#### Task details
Omit every picture while repeating the entries exactly.

--- Task inputs Enclosed Below ---

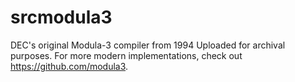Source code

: # srcmodula3
DEC's original Modula-3 compiler from 1994
Uploaded for archival purposes.  For more modern implementations, check out https://github.com/modula3.
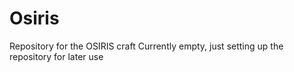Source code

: # Osiris
Repository for the OSIRIS craft
Currently empty, just setting up the repository for later use
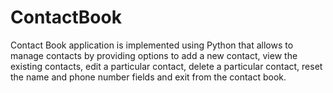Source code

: # ContactBook
Contact Book application is implemented using Python that allows to manage contacts by providing options to add a new contact, view the existing contacts, edit a particular contact, delete a particular contact, reset the name and phone number fields and exit from the contact book.
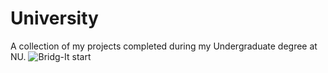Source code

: # University
A collection of my projects completed during my Undergraduate degree at NU. 
​![Bridg-It start](https://i.imgur.com/7L4iyOG.png)
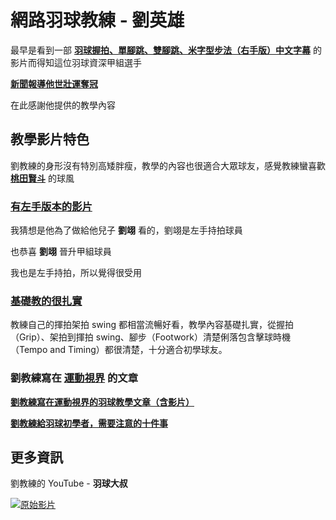 # **網路羽球教練 - 劉英雄**
最早是看到一部 [**羽球握拍、單腳跳、雙腳跳、米字型步法（右手版）中文字幕**](https://youtu.be/fAFzEuOEHVI&t=252s) 的影片而得知這位羽球資深甲組選手


[**新聞報導他世壯運奪冠**](https://youtu.be/4U-_-uoVSio) 

在此感謝他提供的教學內容

## **教學影片特色**
劉教練的身形沒有特別高矮胖瘦，教學的內容也很適合大眾球友，感覺教練蠻喜歡 [**桃田賢斗**](https://zh.wikipedia.org/zh-tw/%E6%A1%83%E7%94%B0%E8%B3%A2%E6%96%97) 的球風

### [**有左手版本的影片**](https://youtu.be/W5m1ZHELF60)
我猜想是他為了做給他兒子 **劉翊** 看的，劉翊是左手持拍球員

也恭喜 **劉翊** 晉升甲組球員

我也是左手持拍，所以覺得很受用

### [**基礎教的很扎實**](https://www.youtube.com/playlist?list=PLRqdBfaTKQi44isPTAEVh8n3dxnSkzbJ3)
教練自己的揮拍架拍 swing 都相當流暢好看，教學內容基礎扎實，從握拍（Grip）、架拍到揮拍 swing、腳步（Footwork）清楚俐落包含擊球時機（Tempo and Timing）都很清楚，十分適合初學球友。

### 劉教練寫在 [**運動視界**](https://www.sportsv.net/) 的文章

[**劉教練寫在運動視界的羽球教學文章（含影片）**](https://www.sportsv.net/articles/45563)

[**劉教練給羽球初學者，需要注意的十件事**](https://www.sportsv.net/articles/46190)


## 更多資訊 

劉教練的 YouTube - **羽球大叔**

[![原始影片](https://yt3.googleusercontent.com/oh2lYsBAgBZ1KL0ZSrDM1r0qUu4JrOdQJoQzo_Bw6B8jbECWitUc4W4bxF06eSIqNe7F_tj2yJA=s160-c-k-c0x00ffffff-no-rj)](https://www.youtube.com/@%E7%BE%BD%E7%90%83%E5%A4%A7%E5%8F%94)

--- End of Enclosed Task inputs ---

#### Your solution
Source code

: # srcmodula3
DEC's original Modula-3 compiler from 1994
Uploaded for archival purposes.  For more modern implementations, check out https://github.com/modula3.
Source code

: # Osiris
Repository for the OSIRIS craft
Currently empty, just setting up the repository for later use
Source code

: # ContactBook
Contact Book application is implemented using Python that allows to manage contacts by providing options to add a new contact, view the existing contacts, edit a particular contact, delete a particular contact, reset the name and phone number fields and exit from the contact book.
Source code

: # University
A collection of my projects completed during my Undergraduate degree at NU. 
​![Bridg-It start](https://i.imgur.com/7L4iyOG.png)
 # **網路羽球教練 - 劉英雄**
最早是看到一部 [**羽球握拍、單腳跳、雙腳跳、米字型步法（右手版）中文字幕**](https://youtu.be/fAFzEuOEHVI&t=252s) 的影片而得知這位羽球資深甲組選手


[**新聞報導他世壯運奪冠**](https://youtu.be/4U-_-uoVSio) 

在此感謝他提供的教學內容

## **教學影片特色**
劉教練的身形沒有特別高矮胖瘦，教學的內容也很適合大眾球友，感覺教練蠻喜歡 [**桃田賢斗**](https://zh.wikipedia.org/zh-tw/%E6%A1%83%E7%94%B0%E8%B3%A2%E6%96%97) 的球風

### [**有左手版本的影片**](https://youtu.be/W5m1ZHELF60)
我猜想是他為了做給他兒子 **劉翊** 看的，劉翊是左手持拍球員

也恭喜 **劉翊** 晉升甲組球員

我也是左手持拍，所以覺得很受用

### [**基礎教的很扎實**](https://www.youtube.com/playlist?list=PLRqdBfaTKQi44isPTAEVh8n3dxnSkzbJ3)
教練自己的揮拍架拍 swing 都相當流暢好看，教學內容基礎扎實，從握拍（Grip）、架拍到揮拍 swing、腳步（Footwork）清楚俐落包含擊球時機（Tempo and Timing）都很清楚，十分適合初學球友。

### 劉教練寫在 [**運動視界**](https://www.sportsv.net/) 的文章

[**劉教練寫在運動視界的羽球教學文章（含影片）**](https://www.sportsv.net/articles/45563)

[**劉教練給羽球初學者，需要注意的十件事**](https://www.sportsv.net/articles/46190)


## 更多資訊 

劉教練的 YouTube - **羽球大叔**

[![原始影片](https://yt3.googleusercontent.com/oh2lYsBAgBZ1KL0ZSrDM1r0qUu4JrOdQJoQzo_Bw6B8jbECWitUc4W4bxF06eSIqNe7F_tj2yJA=s160-c-k-c0x00ffffff-no-rj)](https://www.youtube.com/@%E7%BE%BD%E7%90%83%E5%A4%A7%E5%8F%94)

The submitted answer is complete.